The controversial and groundbreaking exhibition Mirroring Evil, which opened at the Jewish Museum in New York City in 2002, brought together a range of contemporary artworks revolving around Nazi imagery. The exhibition departed from earlier artistic events about the Holocaust in its focus on representations of perpetrators, and showcased a new generation of artists whose relation to Nazi crimes was primarily shaped through mass media and popular culture. Mirroring Evil has become key reference points for art history, Holocaust studies, museum education, and, more recently, the emerging field of perpetrator studies, and brought to the fore major questions which are still debated today: What role does art play vis-à-vis the memory of the Holocaust and other stories of extreme violence? How do museums curate “difficult knowledge”? How can we teach about perpetrators through visual and artistic media? How do artistic exhibitions interact with other social spaces and practices of Holocaust remembrance? Our workshop, “Mirroring Evil Revisited,” not only reflected on the legacy and relevance of the exhibition for today, it also opened up the discussion to include other traumatic legacies and contemporary issues.

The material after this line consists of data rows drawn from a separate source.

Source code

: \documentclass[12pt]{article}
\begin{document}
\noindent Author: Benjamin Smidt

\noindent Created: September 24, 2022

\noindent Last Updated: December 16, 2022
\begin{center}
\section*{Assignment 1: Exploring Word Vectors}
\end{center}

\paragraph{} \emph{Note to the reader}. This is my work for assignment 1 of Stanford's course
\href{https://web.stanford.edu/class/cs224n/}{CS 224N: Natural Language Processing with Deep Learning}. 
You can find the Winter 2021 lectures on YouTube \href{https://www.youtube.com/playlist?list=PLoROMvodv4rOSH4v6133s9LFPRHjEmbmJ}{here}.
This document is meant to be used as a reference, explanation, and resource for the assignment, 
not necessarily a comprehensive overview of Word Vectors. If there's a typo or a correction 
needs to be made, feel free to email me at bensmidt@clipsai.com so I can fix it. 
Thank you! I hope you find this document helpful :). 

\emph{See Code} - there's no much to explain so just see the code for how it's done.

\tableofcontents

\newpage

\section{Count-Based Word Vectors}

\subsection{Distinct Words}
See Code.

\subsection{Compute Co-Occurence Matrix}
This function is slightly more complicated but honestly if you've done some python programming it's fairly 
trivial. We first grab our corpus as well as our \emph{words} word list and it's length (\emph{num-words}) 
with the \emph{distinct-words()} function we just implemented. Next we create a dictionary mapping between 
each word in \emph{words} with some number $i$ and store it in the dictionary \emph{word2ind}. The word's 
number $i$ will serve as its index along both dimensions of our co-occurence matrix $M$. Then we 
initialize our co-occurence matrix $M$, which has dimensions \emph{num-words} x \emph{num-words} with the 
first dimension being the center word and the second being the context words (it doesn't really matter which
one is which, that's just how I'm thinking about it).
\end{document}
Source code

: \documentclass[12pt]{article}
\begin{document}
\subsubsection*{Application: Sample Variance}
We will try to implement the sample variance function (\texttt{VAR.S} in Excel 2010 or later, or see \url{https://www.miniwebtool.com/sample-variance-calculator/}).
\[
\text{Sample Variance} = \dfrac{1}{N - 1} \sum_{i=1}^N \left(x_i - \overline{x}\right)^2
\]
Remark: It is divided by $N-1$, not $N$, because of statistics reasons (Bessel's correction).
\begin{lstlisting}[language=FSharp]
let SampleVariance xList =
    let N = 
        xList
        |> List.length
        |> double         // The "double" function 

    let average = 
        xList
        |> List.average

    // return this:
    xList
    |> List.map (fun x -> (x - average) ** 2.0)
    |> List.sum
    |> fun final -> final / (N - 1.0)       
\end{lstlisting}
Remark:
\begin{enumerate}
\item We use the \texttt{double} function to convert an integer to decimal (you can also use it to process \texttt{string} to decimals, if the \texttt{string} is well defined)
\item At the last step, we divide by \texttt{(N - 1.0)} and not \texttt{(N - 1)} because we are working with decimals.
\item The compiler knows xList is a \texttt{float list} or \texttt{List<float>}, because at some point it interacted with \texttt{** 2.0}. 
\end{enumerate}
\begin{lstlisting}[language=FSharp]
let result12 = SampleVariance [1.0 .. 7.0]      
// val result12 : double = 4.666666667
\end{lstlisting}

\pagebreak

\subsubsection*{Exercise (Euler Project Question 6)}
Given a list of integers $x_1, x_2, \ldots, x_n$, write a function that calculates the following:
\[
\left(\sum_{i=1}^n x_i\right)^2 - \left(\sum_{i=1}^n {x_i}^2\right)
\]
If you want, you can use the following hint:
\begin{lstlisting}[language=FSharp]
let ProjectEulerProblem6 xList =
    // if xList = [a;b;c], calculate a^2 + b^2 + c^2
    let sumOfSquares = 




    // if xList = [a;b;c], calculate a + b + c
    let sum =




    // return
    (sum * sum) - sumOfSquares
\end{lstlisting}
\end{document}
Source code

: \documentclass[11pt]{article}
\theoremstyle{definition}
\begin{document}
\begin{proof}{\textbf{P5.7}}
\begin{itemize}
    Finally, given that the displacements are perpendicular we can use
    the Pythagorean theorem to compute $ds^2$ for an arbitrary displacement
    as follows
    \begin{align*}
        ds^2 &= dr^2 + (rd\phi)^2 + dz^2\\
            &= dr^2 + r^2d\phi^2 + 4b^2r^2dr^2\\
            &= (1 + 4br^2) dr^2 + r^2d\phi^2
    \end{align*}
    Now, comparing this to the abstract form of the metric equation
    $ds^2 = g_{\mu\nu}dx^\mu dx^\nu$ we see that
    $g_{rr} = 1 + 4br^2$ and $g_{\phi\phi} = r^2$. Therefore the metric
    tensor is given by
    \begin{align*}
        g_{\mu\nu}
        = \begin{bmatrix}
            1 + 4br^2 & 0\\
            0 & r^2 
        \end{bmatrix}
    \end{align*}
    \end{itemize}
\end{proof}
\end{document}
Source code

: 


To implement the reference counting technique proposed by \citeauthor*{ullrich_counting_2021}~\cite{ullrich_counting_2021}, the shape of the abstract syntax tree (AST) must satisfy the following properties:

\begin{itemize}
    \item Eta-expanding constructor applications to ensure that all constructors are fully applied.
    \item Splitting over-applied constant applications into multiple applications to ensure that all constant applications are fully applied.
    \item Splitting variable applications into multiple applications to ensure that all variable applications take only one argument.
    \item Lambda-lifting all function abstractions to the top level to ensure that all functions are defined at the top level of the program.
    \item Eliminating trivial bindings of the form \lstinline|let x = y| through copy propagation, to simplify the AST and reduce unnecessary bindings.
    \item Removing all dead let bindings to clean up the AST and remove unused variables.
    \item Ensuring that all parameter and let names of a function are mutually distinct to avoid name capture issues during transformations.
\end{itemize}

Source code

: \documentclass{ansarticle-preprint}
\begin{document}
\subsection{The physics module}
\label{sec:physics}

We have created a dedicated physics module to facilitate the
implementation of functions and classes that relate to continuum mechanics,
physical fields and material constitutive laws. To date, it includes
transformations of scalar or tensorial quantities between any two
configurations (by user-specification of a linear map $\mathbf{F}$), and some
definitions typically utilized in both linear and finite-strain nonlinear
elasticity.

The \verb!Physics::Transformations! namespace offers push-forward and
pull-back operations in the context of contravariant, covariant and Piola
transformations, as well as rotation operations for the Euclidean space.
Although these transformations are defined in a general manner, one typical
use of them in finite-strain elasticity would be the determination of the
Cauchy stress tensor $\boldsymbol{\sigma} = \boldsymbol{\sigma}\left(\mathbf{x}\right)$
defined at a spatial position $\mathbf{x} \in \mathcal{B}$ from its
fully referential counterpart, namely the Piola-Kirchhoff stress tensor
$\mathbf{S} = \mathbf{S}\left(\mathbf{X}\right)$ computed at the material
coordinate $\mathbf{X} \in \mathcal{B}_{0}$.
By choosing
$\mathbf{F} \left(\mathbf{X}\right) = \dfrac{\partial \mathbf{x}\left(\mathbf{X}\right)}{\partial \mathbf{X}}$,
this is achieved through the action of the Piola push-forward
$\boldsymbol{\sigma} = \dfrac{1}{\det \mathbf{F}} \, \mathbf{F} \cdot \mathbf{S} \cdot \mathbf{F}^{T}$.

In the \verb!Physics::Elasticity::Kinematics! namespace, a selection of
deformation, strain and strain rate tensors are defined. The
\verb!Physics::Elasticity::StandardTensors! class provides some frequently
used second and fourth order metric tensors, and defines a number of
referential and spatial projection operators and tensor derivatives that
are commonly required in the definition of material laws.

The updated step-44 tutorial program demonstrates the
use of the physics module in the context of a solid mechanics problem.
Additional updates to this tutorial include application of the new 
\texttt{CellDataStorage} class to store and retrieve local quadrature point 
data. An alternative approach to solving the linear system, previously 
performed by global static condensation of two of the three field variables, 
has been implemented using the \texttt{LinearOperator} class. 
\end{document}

The ethical issues of empathy, voyeurism, fascination and commodification raised in Mirroring Evil resonated strongly after 9/11 and the resulting “war on terror” at home and abroad. In the workshop and its follow-up projects we want to address these issues anew in the context of the current refugee crisis, the radicalization of society, and the worrisome “un-democratization” happening in parts of the Western world. Concepts such as evil, ordinariness, and banality, but also issues such as free speech and education need to be critically revisited taking into account our transformed relation to mass media, images, and the pervasive visual representation of extreme violence, due to advanced technologies of communication and the rise of participatory forms of activism and citizenship. Holocaust education is only slowly picking up on these developments. While there is substantial work on Holocaust education and Holocaust art respectively, there is comparatively little work exploring the connections between the two. These are precisely these connections we want to investigate further. Moreover, we want to go beyond the historical and geographic scope of the original exhibition by considering representations of other genocides and acts of mass violence. This includes not only iconic images of perpetrators of the genocides in Rwanda, Cambodia, Yugoslavia, Indonesia, etc., as well as, of course, artworks about totalitarian dictators more generally, but also representations of international terrorism, drone warfare, and potential war crimes perpetrated by Western democratic perpetrators.

A guiding principle behind the project is a commitment to interdisciplinarity and “multidirectionality,” i.e. we take a comparative approach, exploring how certain modes of representation of perpetrators travel across national, cultural, and historical boundaries. This includes the re-importation of non-Holocaust iconography into the representation of Nazi perpetrators.